There are also special clamps available which you can attach to your eyepiece and then clip your camera/telephone into it. Usually attaching these clamps is rather cumbersome and you might as well do without them. What can still be useful is a small tripod as support.
Dedicated microscope camera + microscope
A camera specially made for photography through a microscope sounds like the best option, but often it’s not. Even photographing with your phone often gives much better pictures! This is because there is a huge market for smartphone cameras and consumer digicams and they are constantly being improved and further developed. The microscope camera market is very small and focused on medical and research laboratories, so the sensor in these cameras is often hopelessly outdated and/or the camera is extremely expensive. In Chinese webshops reasonably cheap cameras can be found (and three times as expensive cameras in Dutch webshops that look suspiciously the same…) but this remains a gamble. Only for professional or very specific purposes I would consider a microscope camera. One advantage is that with the supplied software you can often also analyse the images taken and measure or count organisms, for example. However, you can also do this with the setup below and, for example, the free program ImageJ.
Single lens reflex/mirrorless camera + microscope
In my opinion, the best way to take pictures through the microscope is with a dslr or mirrorless camera with a large sensor. Here you connect the camera, without lens, to an adapter that you put into the third eyepiece position of your microscope. With a microscope with one or two eyepieces you can remove the eyepiece and put the adapter in its place, but this is very unstable because the camera is very heavy. You can also take pictures directly through the eyepiece using a camera, just like with a smartphone. This is a bit laborious but can give good results. It does not work with all lenses.

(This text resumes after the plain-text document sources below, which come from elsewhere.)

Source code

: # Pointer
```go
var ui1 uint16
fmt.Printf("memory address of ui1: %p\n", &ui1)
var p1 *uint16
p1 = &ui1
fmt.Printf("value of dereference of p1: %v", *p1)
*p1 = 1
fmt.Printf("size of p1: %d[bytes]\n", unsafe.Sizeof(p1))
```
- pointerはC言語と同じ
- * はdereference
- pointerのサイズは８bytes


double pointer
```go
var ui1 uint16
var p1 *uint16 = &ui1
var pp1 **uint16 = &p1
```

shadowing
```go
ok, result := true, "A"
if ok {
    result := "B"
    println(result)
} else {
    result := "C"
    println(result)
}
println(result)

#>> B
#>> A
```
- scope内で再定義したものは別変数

Advantages of using a DSLR or mirrorless camera are that you can use a camera with a sensor with high light sensitivity and resolution, have a lot of adjustment possibilities and can also use the camera for other photography. You can also connect most cameras to the computer via a program from the manufacturer so that you have the image of the microscope directly on your screen. Often it is also possible to connect the camera directly to a screen via the HDMI connection although the HDMI output is not always “clean”.

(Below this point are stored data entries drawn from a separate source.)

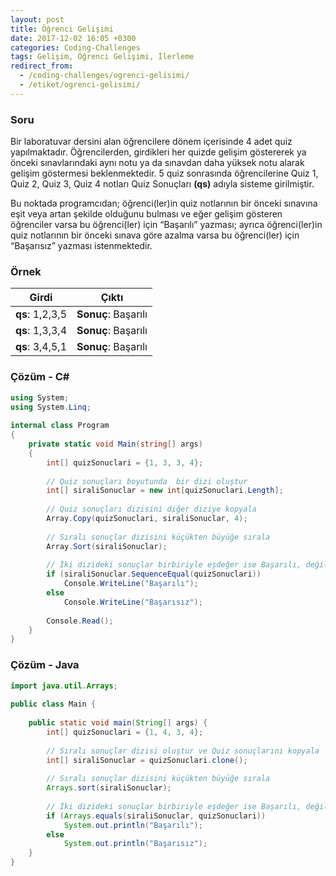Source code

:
 ```yaml
---
layout: post
title: Öğrenci Gelişimi
date: 2017-12-02 16:05 +0300
categories: Coding-Challenges
tags: Gelişim, Öğrenci Gelişimi, İlerleme
redirect_from:
  - /coding-challenges/ogrenci-gelisimi/
  - /etiket/ogrenci-gelisimi/
---
```

### Soru
Bir laboratuvar dersini alan öğrencilere dönem içerisinde 4 adet quiz yapılmaktadır. Öğrencilerden, girdikleri her quizde gelişim göstererek ya önceki sınavlarındaki aynı notu ya da sınavdan daha yüksek notu alarak gelişim göstermesi beklenmektedir. 5 quiz sonrasında öğrencilerine Quiz 1, Quiz 2, Quiz 3, Quiz 4 notları Quiz Sonuçları **(qs)** adıyla sisteme girilmiştir. 

Bu noktada programcıdan; öğrenci(ler)in quiz notlarının bir önceki sınavına eşit veya artan şekilde olduğunu bulması ve eğer gelişim gösteren öğrenciler varsa bu öğrenci(ler) için “Başarılı” yazması; ayrıca öğrenci(ler)in quiz notlarının bir önceki sınava göre azalma varsa bu öğrenci(ler) için “Başarısız” yazması istenmektedir.

### Örnek

| Girdi           | Çıktı               |
|-----------------|---------------------|
| **qs**: 1,2,3,5 | **Sonuç**: Başarılı |
| **qs**: 1,3,3,4 | **Sonuç**: Başarılı |
| **qs**: 3,4,5,1 | **Sonuç**: Başarılı |

### Çözüm - C#
```csharp
using System;
using System.Linq;
 
internal class Program
{
    private static void Main(string[] args)
    {
        int[] quizSonuclari = {1, 3, 3, 4};
 
        // Quiz sonuçları boyutunda  bir dizi oluştur
        int[] siraliSonuclar = new int[quizSonuclari.Length];
 
        // Quiz sonuçları dizisini diğer diziye kopyala
        Array.Copy(quizSonuclari, siraliSonuclar, 4);
 
        // Sıralı sonuçlar dizisini küçükten büyüğe sırala
        Array.Sort(siraliSonuclar);
 
        // İki dizideki sonuçlar birbiriyle eşdeğer ise Başarılı, değilse Başarısız
        if (siraliSonuclar.SequenceEqual(quizSonuclari))
            Console.WriteLine("Başarılı");
        else
            Console.WriteLine("Başarısız");
 
        Console.Read();
    }
}
```

### Çözüm - Java
```java
import java.util.Arrays;
 
public class Main {
 
    public static void main(String[] args) {
        int[] quizSonuclari = {1, 4, 3, 4};
 
        // Sıralı sonuçlar dizisi oluştur ve Quiz sonuçlarını kopyala
        int[] siraliSonuclar = quizSonuclari.clone();
 
        // Sıralı sonuçlar dizisini küçükten büyüğe sırala
        Arrays.sort(siraliSonuclar);
 
        // İki dizideki sonuçlar birbiriyle eşdeğer ise Başarılı, değilse Başarısız yaz
        if (Arrays.equals(siraliSonuclar, quizSonuclari))
            System.out.println("Başarılı");
        else
            System.out.println("Başarısız");
    }
}
```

The biggest disadvantage of such an arrangement is the cost. Both cameras and adapters can be expensive, and microscopes with a third eyepiece position (trinocular) are often more expensive and difficult to find than mono or binocular microscopes. I have used a “cheaper” microscope to DSLR adapter with 2x magnification and found its image quality a bit disappointing. I am now achieving the best results with coupling the camera directly to the 3rd ocular position without any optical elements in between. This is done using a series of adapter rings: a 1 cm K-mount extension tube is connected to the camera, to the front of which a Pentax K-M42 adapter ring is fitted. Finally I screwed in a M42 – 30 mm microscope adapter into the M42 adapter ring, which fits in the 30 mm Zeiss port.
I use a DSLR but I think that mirrorless cameras are better. They don’t suffer from vibrations caused by the mirror flipping in and out of view, and often have good video capabilities.